* _Work item_:
Word for word, restate each of the records below.

[Source texts of formatted documents]

☆ ☆ ☆ ☆ ☆ ☆ ☆

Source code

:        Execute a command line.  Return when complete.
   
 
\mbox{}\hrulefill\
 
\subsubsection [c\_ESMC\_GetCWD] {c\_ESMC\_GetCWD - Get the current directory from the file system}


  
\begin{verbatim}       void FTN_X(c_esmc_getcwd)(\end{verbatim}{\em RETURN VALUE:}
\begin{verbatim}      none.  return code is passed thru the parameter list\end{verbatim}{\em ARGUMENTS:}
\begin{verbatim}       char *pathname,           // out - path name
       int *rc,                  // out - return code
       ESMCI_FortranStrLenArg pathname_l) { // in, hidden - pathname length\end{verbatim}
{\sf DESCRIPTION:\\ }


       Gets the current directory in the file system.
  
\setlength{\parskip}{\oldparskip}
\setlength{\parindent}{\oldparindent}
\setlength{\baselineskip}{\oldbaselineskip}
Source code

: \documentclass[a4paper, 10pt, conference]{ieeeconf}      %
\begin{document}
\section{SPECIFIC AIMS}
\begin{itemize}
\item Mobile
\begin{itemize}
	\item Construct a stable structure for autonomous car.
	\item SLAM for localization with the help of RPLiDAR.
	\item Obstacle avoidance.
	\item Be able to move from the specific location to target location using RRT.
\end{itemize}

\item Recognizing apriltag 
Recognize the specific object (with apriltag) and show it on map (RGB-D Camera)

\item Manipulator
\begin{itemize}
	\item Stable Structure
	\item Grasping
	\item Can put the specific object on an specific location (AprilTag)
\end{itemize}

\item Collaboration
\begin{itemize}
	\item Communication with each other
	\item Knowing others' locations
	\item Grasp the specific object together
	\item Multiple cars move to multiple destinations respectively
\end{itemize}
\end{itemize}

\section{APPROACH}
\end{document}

☆ ☆ ☆ ☆ ☆ ☆ ☆

* _Output for this task_:
Source code

:        Execute a command line.  Return when complete.
   
 
\mbox{}\hrulefill\
 
\subsubsection [c\_ESMC\_GetCWD] {c\_ESMC\_GetCWD - Get the current directory from the file system}


  
\begin{verbatim}       void FTN_X(c_esmc_getcwd)(\end{verbatim}{\em RETURN VALUE:}
\begin{verbatim}      none.  return code is passed thru the parameter list\end{verbatim}{\em ARGUMENTS:}
\begin{verbatim}       char *pathname,           // out - path name
       int *rc,                  // out - return code
       ESMCI_FortranStrLenArg pathname_l) { // in, hidden - pathname length\end{verbatim}
{\sf DESCRIPTION:\\ }


       Gets the current directory in the file system.
  
\setlength{\parskip}{\oldparskip}
\setlength{\parindent}{\oldparindent}
\setlength{\baselineskip}{\oldbaselineskip}
Source code

: \documentclass[a4paper, 10pt, conference]{ieeeconf}      %
\begin{document}
\section{SPECIFIC AIMS}
\begin{itemize}
\item Mobile
\begin{itemize}
	\item Construct a stable structure for autonomous car.
	\item SLAM for localization with the help of RPLiDAR.
	\item Obstacle avoidance.
	\item Be able to move from the specific location to target location using RRT.
\end{itemize}

\item Recognizing apriltag 
Recognize the specific object (with apriltag) and show it on map (RGB-D Camera)

\item Manipulator
\begin{itemize}
	\item Stable Structure
	\item Grasping
	\item Can put the specific object on an specific location (AprilTag)
\end{itemize}

\item Collaboration
\begin{itemize}
	\item Communication with each other
	\item Knowing others' locations
	\item Grasp the specific object together
	\item Multiple cars move to multiple destinations respectively
\end{itemize}
\end{itemize}

\section{APPROACH}
\end{document}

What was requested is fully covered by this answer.